Une fiction qui assène que hors le capitalisme point de salut. Si le système
défaille, c’est que l’on pas poussé assez loin sa logique mortifère, comment
accélérer sans ceinture et l’airbag désactivé dans un mur de brique renforcé au
béton armé recouvert d’un acier trempé.
Hernan Diaz fait-il autre chose, dans son roman labyrinthique, machiavélique, que nous rendre conscient des dangers de la fiction ? Oui, il fait bien des choses mais en trois parties miroirs et antagonistes, d’une construction brillante, génialement sournoises, Diaz démonte le mécanisme du capitalisme.

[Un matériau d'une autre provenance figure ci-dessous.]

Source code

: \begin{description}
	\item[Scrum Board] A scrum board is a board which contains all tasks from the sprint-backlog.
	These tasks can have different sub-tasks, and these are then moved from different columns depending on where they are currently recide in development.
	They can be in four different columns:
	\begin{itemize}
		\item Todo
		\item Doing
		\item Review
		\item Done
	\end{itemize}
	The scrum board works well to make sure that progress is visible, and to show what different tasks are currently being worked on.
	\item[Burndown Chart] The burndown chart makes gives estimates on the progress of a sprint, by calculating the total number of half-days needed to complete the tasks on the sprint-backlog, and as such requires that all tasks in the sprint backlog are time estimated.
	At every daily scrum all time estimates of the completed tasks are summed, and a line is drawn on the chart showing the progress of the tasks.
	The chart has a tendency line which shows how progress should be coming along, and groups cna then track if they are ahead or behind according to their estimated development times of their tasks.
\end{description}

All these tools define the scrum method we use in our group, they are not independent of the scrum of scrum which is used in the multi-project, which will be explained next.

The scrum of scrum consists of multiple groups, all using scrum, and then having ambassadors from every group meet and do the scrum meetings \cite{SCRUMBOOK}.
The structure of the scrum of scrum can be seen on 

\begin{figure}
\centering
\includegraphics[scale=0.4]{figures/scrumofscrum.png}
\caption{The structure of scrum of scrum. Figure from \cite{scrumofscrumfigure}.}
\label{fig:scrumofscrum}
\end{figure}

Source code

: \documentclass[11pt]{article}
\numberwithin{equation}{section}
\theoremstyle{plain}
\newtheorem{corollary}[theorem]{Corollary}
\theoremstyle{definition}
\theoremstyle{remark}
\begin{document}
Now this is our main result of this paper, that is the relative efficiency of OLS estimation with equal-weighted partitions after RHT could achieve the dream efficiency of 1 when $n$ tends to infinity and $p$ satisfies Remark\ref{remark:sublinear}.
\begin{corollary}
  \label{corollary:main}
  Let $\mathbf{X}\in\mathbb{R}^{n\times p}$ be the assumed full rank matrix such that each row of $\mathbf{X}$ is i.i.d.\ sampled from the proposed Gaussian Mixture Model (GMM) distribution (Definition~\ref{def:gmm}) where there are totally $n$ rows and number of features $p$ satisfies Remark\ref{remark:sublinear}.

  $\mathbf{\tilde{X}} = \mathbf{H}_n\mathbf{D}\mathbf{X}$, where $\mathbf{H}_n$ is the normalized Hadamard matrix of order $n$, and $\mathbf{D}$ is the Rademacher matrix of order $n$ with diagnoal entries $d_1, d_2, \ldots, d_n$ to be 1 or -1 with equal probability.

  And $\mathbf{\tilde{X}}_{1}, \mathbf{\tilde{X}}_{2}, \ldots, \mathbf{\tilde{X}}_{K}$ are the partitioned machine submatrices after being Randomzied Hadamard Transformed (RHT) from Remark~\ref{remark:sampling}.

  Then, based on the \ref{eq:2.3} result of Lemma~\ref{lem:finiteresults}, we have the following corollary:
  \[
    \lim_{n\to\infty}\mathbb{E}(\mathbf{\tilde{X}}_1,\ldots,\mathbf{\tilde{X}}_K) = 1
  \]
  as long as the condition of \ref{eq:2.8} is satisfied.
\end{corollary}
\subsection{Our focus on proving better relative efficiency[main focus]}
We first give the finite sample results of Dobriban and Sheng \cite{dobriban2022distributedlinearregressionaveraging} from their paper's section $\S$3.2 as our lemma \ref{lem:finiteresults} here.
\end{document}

Comment peut-on croire que les convulsions chaotiques d’un Marché de change, aux règles absconses, soit soumises à une main invisible, se régulant comme un biotope vertueux ? C’est un mystère. Peut-être cela tient-il aux mystères de la fiction et à sa puissance. Il est plus facile de se couler dans un récit que lutter contre son courant.
Trust est également un roman sur l’invisibilité des femmes. C’est là un terrain glissant. S’y aventurer serait dévoiler les mécanismes d’une horlogerie précise et sordide qui fait le sel amer, de celui qui picote à vif les blessures ouvertes, de ce livre. Je me contenterais de dire que le prix Nobel de médecine 1962 est aussi une fiction dont Watson et Crick tinrent la plume.